Food is powerful – Vanessa Casillas, Ben Shendo and Brian Yazzie agree. The three of them have different paths to the Indigenous foods space – but, they have a commonality of service at the Minneapolis American Indian Center, where they enjoy the camaraderie of preparing healthy meals for their elders at “The Gatherings Café.”
All three have had some experience with the Intertribal Food Summit that is taking place “virtually” online this year due to the COVID pandemic. However, while some social aspects of everyone’s lives has changed, they are holding true to their mission of food and the role it plays in the center of wellbeing.
Ben Shendo
“The pandemic has shown how we can be cut off from so much, so fast,” said Ben Shendo – who serves as the Gatherings Café manager. “We have to get people to learn to live off the land again. We have to fight for what we believe in.”
Shendo is from Jemez and Cochiti Pueblo, New Mexico, “My fiancé got an internship in Minneapolis two years ago and she was coming up here to finish her schooling. During this time, I spent time at the Minneapolis American Indian Center. I would see the head chef at the time every day and one day I asked if he needed help. He took me in September of 2018.”
Preparing meals such as 300 bison wraps and other Indigenous foods using Native ingredients proved extremely rewarding, he said, “I had another good friend – Linus – come up and help out in the kitchen too. He came and never left. That shows the positive feeling and the environment we have here. Food is medicine and it is fun to be part of that. It’s also important to educate the youth. We work with both the kids and the elders here and in the meantime, we are learning who we are.”
Ben is heading back to New Mexico; however, he plans to take his Indigenous food passion with him and to help teach his people.
Vanessa Casillas
“I am Ho-Chunk and Chicana from Chicago and just moved back to Minneapolis in February,” Casillas began. “I came back in February and the pandemic hit shortly after that. I am a bricklayer by trade, but I did not want to go back to construction because sanitation on the job is non-existent and we work in very close proximity to one another. I knew going back to work would be very risky.”
Casillas let some of her chef friends know she was interested in getting into the Food Sovereignty scene, “I am a self-taught baker and handy in the kitchen. I wanted to become a master at making brick ovens for Tribal communities that needed them. That was my idea at first and then when the pandemic hit, my ideas shifted.”
“I was used to working in fast-paced situations, so serving the elders was a fit for me,” she said. “We started by serving 100 elders and then it kept growing and now has really, really grown to more than 200. Now our kitchen crew is between four to six people with support from our drivers who aren’t always in the kitchen with us. I am the baker or ‘dessert’ person. Doing that kind of volume of work in a short time frame is challenging, but I like the challenge because everyone in the kitchen is very positive.”
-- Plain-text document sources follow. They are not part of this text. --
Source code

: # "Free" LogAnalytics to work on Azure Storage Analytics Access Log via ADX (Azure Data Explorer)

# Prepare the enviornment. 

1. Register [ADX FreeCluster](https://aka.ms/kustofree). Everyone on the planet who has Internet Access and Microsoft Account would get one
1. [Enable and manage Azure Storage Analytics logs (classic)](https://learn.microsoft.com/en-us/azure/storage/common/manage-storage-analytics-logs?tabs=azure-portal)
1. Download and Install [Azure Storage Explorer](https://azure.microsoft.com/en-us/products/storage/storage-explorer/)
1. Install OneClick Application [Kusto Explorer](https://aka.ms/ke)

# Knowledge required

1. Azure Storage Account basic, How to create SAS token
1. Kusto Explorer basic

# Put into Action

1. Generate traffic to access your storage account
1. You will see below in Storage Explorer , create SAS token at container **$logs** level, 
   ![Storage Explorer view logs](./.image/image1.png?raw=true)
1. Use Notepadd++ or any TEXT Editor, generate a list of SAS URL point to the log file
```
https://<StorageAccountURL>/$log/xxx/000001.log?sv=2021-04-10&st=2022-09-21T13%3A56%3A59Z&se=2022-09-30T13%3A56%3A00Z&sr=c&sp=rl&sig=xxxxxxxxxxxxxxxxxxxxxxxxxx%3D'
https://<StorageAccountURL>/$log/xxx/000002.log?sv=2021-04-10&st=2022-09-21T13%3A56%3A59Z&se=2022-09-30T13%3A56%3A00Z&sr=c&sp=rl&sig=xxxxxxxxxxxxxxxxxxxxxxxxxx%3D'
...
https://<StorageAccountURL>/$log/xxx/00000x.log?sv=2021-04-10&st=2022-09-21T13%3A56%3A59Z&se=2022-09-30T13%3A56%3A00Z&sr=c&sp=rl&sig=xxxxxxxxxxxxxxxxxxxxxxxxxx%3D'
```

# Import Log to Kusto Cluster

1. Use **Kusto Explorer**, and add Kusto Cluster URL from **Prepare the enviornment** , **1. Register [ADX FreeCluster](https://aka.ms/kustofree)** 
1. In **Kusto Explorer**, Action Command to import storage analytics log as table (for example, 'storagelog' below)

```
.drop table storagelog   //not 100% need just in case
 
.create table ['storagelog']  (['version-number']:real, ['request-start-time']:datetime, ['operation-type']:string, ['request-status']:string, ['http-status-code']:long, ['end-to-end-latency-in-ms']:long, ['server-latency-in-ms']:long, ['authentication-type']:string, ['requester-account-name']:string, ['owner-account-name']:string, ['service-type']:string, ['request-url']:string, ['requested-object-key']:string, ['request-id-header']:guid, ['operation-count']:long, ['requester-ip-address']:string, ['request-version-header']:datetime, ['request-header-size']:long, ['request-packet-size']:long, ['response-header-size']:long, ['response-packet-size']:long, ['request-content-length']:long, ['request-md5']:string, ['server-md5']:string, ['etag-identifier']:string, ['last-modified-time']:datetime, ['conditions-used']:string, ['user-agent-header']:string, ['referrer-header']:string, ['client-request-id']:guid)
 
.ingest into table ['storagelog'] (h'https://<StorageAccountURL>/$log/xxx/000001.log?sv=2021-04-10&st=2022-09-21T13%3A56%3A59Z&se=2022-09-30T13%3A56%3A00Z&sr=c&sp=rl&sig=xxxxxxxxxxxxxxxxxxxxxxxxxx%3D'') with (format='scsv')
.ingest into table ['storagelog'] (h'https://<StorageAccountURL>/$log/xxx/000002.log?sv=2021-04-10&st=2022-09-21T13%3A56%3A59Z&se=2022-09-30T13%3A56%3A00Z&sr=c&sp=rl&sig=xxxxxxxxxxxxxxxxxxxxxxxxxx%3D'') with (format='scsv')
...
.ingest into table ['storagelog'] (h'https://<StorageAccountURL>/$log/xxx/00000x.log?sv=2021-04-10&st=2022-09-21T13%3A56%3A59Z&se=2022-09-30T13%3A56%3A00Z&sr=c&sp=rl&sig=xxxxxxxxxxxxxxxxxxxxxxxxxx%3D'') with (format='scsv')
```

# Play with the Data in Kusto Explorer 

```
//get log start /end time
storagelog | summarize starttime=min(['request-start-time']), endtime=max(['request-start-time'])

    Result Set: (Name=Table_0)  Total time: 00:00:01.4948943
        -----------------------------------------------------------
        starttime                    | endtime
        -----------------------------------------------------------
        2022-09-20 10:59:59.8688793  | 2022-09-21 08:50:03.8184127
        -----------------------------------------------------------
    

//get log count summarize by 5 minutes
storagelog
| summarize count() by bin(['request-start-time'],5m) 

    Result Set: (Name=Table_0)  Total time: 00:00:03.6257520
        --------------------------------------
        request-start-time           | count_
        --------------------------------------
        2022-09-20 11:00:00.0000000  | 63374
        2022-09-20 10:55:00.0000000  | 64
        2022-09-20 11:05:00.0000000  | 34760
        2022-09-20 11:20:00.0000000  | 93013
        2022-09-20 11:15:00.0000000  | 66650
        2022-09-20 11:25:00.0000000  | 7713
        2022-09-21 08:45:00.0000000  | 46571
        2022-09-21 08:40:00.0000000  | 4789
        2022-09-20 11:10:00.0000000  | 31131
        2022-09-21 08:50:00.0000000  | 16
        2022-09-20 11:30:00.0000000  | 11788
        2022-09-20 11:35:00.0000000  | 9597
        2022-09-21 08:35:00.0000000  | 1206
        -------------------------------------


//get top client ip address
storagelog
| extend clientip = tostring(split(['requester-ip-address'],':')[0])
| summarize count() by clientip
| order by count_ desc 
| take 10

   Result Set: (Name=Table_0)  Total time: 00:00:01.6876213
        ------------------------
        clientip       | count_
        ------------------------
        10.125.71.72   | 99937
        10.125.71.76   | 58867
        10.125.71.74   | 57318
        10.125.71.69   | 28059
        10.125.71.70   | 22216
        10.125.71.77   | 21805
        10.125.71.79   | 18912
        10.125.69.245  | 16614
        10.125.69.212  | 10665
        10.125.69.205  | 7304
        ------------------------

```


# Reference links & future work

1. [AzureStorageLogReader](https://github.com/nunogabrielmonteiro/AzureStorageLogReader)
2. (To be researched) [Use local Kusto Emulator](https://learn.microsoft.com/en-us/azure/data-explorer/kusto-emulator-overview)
“The café is a very nurturing environment with much gratitude and appreciation. Ben is the executive chef at the café’ and Brian Yazzie is very good about amplifying the story of Indigenous foods so that everyone can hear about the work we are doing and that the elders are being cared for. The dominant culture dictates elders being put on the back burner – we do not.”
Casillas is looking forward to being part of the Virtual Food Summit this year and recognizes its value from experiences she had at the in-person summit, “I was first introduced to the IAC Food Summit in 2019 when it was in Michigan. That is where I first met Brian Yazzie. After that, I stayed in touch with the Indigenous Seed Keepers Network. I brought back seeds from the first Food Summit and took some of those seeds and gifted them to the Chi-Nations Youth Council in Chicago. The seeds were used on land they acquired for the First Nations Garden. Since then, I have been really impacted by the path the summit set me on.”
Brian Yazzie
As Casillas said, Yazzie is, “amplifying” the story of Food Sovereignty through his work at the Gatherings Café and as the well-known, “Yazzie the Chef” on social media platforms and YouTube.
Yazzie is Dine’ (Navajo) and is originally from Dennehotso, Ariz. Currently based out of St. Paul, Minn., he earned his Associate in Applied Science (AAS) degree in Culinary Arts from St. Paul College in 2016. He is a summer resident chef at Dream of Wild Health Farm, a delegate of Slow Food Turtle Island Association, and a team member at I-Collective: a collective of cooks, chefs, seed keepers, farmers, foragers, and scholars focused on growing awareness of the cultural appropriations of Indigenous Foods of the Americas.
“My mission is specifically working with, and for, the betterment of Tribal communities, wellness and health through Indigenous Foods,” he said. “I started cooking at the age of seven with my mother. Ever since, I learned to have a passion for cooking, especially for families and large crowds.”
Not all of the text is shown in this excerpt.